Brittleness and Promise: Knowledge Graph Based Reward Modeling for Diagnostic Reasoning
- URL: http://arxiv.org/abs/2509.18316v1
- Date: Mon, 22 Sep 2025 18:39:09 GMT
- Title: Brittleness and Promise: Knowledge Graph Based Reward Modeling for Diagnostic Reasoning
- Authors: Saksham Khatwani, He Cheng, Majid Afshar, Dmitriy Dligach, Yanjun Gao,
- Abstract summary: Large language models (LLMs) show promise for diagnostic reasoning but often lack reliable, knowledge grounded inference.<n>We treat the LLM as a reward model of KG reasoning paths, where the model learns to judge whether a candidate path leads to correct diagnosis for a given patient input.<n>Our finding provides the first systematic assessment of "reward model style" reasoning over clinical KGs.
- Score: 8.35131510062609
- License: http://creativecommons.org/licenses/by-nc-sa/4.0/
- Abstract: Large language models (LLMs) show promise for diagnostic reasoning but often lack reliable, knowledge grounded inference. Knowledge graphs (KGs), such as the Unified Medical Language System (UMLS), offer structured biomedical knowledge that can support trustworthy reasoning.
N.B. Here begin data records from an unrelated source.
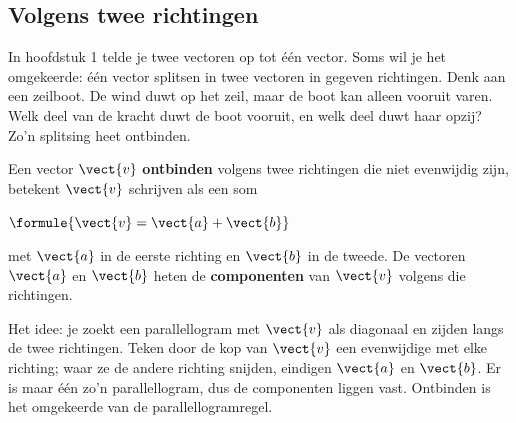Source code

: \subsection{Volgens twee richtingen}

In hoofdstuk 1 telde je twee vectoren op tot één vector. Soms wil je het omgekeerde: één vector splitsen in twee vectoren in gegeven richtingen. Denk aan een zeilboot. De wind duwt op het zeil, maar de boot kan alleen vooruit varen. Welk deel van de kracht duwt de boot vooruit, en welk deel duwt haar opzij? Zo'n splitsing heet ontbinden.

\begin{theorie}
\begin{minipage}[t]{.6\linewidth}
\vspace{0pt}
Een vector $\vect{v}$ \textbf{\textcolor{accent}{ontbinden}} volgens twee richtingen die niet evenwijdig zijn, betekent $\vect{v}$ schrijven als een som

\vspace{1mm}
\qquad $\formule{\vect{v} = \vect{a} + \vect{b}}$

\vspace{1mm}
met $\vect{a}$ in de eerste richting en $\vect{b}$ in de tweede. De vectoren $\vect{a}$ en $\vect{b}$ heten de \textbf{\textcolor{accent}{componenten}} van $\vect{v}$ volgens die richtingen.
\end{minipage}\hfill
\begin{minipage}[t]{.36\linewidth}
\vspace{1mm}
\centering
{}
\end{minipage}
\end{theorie}

Het idee: je zoekt een parallellogram met $\vect{v}$ als diagonaal en zijden langs de twee richtingen. Teken door de kop van $\vect{v}$ een evenwijdige met elke richting; waar ze de andere richting snijden, eindigen $\vect{a}$ en $\vect{b}$. Er is maar één zo'n parallellogram, dus de componenten liggen vast. Ontbinden is het omgekeerde van de parallellogramregel.


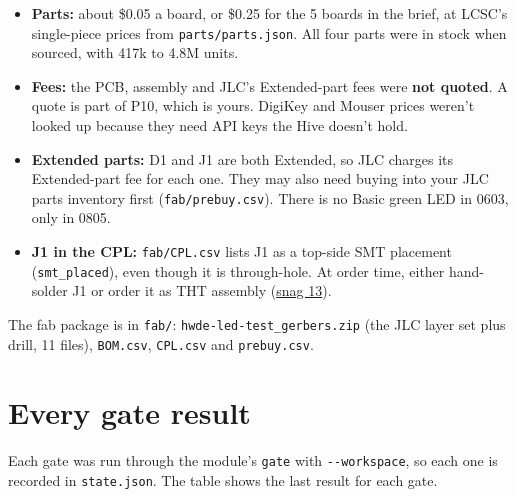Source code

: \documentclass[
  10pt,
]{article}
\providecommand{\tightlist}{%
  \setlength{\itemsep}{0pt}\setlength{\parskip}{0pt}}
\begin{document}
\begin{itemize}
\tightlist
\item
  \textbf{Parts:} about \$0.05 a board, or \$0.25 for the 5 boards in
  the brief, at LCSC's single-piece prices from
  \texttt{parts/parts.json}. All four parts were in stock when sourced,
  with 417k to 4.8M units.
\item
  \textbf{Fees:} the PCB, assembly and JLC's Extended-part fees were
  \textbf{not quoted}. A quote is part of P10, which is yours. DigiKey
  and Mouser prices weren't looked up because they need API keys the
  Hive doesn't hold.
\item
  \textbf{Extended parts:} D1 and J1 are both Extended, so JLC charges
  its Extended-part fee for each one. They may also need buying into
  your JLC parts inventory first (\texttt{fab/prebuy.csv}). There is no
  Basic green LED in 0603, only in 0805.
\item
  \textbf{J1 in the CPL:} \texttt{fab/CPL.csv} lists J1 as a top-side
  SMT placement (\texttt{smt\_placed}), even though it is through-hole.
  At order time, either hand-solder J1 or order it as THT assembly
  (\hyperref[snags-the-run-hit]{snag 13}).
\end{itemize}

The fab package is in \texttt{fab/}: \texttt{hwde-led-test\_gerbers.zip}
(the JLC layer set plus drill, 11 files), \texttt{BOM.csv},
\texttt{CPL.csv} and \texttt{prebuy.csv}.

\section{Every gate result}\label{every-gate-result}

Each gate was run through the module's \texttt{gate} with
\texttt{-\/-workspace}, so each one is recorded in \texttt{state.json}.
The table shows the last result for each gate.
\end{document}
Prior approaches typically integrate KGs via retrieval augmented generation or fine tuning, inserting KG content into prompts rather than enabling structured reasoning. We explore an alternative paradigm: treating the LLM as a reward model of KG reasoning paths, where the model learns to judge whether a candidate path leads to correct diagnosis for a given patient input. This approach is inspired by recent work that leverages reward training to enhance model reasoning abilities, and grounded in computational theory, which suggests that verifying a solution is often easier than generating one from scratch. It also parallels physicians' diagnostic assessment, where they judge which sequences of findings and intermediate conditions most plausibly support a diagnosis. We first systematically evaluate five task formulation for knowledge path judging and eight training paradigm. Second, we test whether the path judging abilities generalize to downstream diagnostic tasks, including diagnosis summarization and medical question answering. Experiments with three open source instruct-tuned LLMs reveal both promise and brittleness: while specific reward optimization and distillation lead to strong path-judging performance, the transferability to downstream tasks remain weak. Our finding provides the first systematic assessment of "reward model style" reasoning over clinical KGs, offering insights into how structured, reward-based supervision influences diagnostic reasoning in GenAI systems for healthcare.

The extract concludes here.